◆ Your assignment ◆
I would like every line of the records below that contains the word "Predictive" copied.

Stored data entries

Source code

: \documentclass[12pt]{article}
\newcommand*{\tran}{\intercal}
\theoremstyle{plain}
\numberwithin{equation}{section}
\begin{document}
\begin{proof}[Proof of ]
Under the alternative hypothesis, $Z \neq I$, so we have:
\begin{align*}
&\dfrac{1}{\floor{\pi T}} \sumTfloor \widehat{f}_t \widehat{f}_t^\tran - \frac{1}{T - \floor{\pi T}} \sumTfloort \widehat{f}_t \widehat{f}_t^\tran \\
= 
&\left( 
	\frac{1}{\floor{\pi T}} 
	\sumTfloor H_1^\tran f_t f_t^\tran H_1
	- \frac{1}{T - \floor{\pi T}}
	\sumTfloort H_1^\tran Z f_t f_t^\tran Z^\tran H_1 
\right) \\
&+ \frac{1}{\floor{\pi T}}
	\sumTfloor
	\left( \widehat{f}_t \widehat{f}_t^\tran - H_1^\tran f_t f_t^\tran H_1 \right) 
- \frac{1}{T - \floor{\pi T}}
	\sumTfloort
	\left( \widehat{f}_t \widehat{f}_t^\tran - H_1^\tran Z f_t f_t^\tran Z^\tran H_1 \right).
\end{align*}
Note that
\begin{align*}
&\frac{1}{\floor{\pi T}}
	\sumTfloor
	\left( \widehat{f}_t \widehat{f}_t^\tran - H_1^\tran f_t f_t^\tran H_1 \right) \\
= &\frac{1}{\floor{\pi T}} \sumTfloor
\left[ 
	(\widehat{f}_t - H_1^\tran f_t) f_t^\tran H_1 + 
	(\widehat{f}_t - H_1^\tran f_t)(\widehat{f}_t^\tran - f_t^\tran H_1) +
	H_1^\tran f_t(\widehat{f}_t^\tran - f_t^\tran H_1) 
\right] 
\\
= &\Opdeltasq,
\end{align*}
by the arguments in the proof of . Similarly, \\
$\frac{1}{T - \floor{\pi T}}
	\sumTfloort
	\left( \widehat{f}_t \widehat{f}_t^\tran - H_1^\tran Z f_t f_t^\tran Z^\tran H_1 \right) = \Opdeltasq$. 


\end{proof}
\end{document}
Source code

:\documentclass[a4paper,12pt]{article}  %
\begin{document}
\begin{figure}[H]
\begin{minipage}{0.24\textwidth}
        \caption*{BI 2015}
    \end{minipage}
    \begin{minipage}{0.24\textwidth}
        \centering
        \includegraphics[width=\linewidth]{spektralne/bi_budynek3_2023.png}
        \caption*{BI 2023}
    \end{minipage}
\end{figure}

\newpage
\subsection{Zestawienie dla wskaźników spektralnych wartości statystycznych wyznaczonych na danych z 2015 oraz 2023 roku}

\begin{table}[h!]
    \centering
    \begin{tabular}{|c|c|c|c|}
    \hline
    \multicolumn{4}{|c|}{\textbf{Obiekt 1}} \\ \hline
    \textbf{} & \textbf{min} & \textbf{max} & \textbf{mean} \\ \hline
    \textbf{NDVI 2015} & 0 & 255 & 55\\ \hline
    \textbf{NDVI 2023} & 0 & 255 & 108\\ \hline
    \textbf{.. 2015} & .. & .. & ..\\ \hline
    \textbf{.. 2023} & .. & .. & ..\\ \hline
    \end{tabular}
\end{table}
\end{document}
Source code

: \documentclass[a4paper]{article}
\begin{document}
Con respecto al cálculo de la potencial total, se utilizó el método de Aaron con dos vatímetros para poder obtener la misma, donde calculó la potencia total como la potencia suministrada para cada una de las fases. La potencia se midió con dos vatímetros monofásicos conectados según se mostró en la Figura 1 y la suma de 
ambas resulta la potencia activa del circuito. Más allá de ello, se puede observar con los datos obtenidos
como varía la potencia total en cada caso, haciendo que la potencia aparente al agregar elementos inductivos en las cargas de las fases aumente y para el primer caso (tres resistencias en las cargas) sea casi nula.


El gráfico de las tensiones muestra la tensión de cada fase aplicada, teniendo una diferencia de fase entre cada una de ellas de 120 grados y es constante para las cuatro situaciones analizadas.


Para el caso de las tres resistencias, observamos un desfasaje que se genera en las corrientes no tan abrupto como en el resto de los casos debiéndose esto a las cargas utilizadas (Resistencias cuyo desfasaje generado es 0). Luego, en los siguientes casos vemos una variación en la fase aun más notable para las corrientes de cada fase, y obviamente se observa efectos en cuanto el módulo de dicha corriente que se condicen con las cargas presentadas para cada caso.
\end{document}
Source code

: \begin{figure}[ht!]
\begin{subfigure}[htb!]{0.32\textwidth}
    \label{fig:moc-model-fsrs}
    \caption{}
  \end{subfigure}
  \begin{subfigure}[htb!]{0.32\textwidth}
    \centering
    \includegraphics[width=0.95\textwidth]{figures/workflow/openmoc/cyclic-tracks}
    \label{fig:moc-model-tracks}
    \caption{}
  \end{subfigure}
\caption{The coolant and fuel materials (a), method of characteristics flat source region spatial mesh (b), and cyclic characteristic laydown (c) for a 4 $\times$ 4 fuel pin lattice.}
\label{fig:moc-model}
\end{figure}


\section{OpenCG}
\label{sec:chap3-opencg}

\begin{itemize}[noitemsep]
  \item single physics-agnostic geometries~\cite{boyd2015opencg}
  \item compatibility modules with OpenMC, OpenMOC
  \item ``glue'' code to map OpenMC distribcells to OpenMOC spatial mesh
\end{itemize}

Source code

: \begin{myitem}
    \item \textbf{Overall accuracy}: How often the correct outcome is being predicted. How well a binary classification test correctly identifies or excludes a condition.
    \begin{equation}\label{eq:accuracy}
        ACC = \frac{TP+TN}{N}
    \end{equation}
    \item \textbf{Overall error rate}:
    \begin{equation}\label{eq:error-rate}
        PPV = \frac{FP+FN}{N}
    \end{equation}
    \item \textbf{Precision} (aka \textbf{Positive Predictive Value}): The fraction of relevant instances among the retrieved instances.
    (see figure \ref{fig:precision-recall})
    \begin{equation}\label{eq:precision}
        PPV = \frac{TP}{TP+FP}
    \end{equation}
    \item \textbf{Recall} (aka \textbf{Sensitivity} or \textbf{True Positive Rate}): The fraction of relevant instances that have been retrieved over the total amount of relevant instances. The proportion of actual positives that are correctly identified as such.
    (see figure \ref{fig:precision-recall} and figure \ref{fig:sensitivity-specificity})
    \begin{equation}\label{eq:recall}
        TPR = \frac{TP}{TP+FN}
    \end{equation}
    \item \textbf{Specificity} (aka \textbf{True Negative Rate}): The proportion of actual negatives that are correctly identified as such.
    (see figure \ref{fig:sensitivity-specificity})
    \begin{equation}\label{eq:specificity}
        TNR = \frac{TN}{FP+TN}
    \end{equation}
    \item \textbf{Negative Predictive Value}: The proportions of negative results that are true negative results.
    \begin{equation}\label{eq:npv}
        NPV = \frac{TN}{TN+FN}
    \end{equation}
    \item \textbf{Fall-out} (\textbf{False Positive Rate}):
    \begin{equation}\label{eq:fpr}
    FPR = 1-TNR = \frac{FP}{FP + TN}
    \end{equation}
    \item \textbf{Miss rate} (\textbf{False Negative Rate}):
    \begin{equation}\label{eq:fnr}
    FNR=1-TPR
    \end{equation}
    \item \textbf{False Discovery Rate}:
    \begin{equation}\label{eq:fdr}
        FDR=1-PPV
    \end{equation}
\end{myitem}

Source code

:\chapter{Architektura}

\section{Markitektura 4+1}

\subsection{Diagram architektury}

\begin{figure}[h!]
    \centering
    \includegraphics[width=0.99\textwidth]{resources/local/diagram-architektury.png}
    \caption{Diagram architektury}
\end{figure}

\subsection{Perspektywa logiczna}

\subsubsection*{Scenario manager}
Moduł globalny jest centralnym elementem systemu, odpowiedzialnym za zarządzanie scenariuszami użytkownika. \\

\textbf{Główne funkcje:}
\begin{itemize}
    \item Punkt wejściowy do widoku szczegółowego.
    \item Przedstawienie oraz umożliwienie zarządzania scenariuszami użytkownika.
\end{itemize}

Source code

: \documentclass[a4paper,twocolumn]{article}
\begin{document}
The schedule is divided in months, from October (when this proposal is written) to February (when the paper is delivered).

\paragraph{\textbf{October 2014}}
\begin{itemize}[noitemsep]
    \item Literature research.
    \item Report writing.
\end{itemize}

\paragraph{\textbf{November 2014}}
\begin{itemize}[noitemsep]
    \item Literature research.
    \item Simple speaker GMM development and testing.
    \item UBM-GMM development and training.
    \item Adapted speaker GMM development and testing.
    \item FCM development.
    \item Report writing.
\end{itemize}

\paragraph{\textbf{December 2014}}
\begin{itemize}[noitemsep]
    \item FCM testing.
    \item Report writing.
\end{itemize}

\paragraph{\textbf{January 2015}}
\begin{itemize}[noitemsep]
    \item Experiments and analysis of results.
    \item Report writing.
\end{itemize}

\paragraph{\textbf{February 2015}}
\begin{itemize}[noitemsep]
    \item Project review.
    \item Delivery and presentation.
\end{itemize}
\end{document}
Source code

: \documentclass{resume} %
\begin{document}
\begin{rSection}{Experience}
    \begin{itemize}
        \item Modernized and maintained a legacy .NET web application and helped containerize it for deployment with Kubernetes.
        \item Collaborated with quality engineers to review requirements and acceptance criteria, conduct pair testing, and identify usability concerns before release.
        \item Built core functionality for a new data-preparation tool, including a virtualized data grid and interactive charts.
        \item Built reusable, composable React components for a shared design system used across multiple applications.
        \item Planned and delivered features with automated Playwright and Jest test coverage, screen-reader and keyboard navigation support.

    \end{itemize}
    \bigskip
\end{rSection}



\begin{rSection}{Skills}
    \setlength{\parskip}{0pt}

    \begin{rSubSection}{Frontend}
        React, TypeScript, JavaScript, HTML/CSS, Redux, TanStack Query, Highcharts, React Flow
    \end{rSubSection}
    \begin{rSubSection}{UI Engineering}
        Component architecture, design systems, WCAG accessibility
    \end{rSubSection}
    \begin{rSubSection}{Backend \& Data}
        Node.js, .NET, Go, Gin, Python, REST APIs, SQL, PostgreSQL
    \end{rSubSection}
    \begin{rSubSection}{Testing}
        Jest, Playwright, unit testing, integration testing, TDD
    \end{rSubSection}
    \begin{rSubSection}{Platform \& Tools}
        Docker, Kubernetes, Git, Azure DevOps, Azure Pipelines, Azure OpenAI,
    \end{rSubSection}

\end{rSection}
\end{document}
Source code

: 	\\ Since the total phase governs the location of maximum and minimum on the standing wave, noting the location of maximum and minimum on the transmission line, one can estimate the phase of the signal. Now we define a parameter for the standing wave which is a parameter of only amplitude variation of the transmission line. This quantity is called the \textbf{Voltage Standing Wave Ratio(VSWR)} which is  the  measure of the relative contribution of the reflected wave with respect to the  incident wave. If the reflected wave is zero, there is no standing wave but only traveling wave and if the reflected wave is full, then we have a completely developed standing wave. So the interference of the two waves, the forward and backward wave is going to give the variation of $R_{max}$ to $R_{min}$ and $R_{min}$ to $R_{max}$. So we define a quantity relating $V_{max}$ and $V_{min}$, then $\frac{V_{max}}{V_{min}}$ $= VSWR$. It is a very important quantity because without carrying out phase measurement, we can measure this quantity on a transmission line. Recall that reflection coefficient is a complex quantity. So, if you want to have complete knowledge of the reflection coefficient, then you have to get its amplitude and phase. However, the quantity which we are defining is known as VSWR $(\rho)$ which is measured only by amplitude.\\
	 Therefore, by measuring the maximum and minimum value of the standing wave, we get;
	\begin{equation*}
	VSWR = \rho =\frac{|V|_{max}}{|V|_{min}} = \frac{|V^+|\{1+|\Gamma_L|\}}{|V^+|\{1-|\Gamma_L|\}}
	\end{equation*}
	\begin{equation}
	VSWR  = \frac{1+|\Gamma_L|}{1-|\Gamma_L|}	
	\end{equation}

◆ Task output ◆
    \item \textbf{Precision} (aka \textbf{Positive Predictive Value}): The fraction of relevant instances among the retrieved instances.
    \item \textbf{Negative Predictive Value}: The proportions of negative results that are true negative results.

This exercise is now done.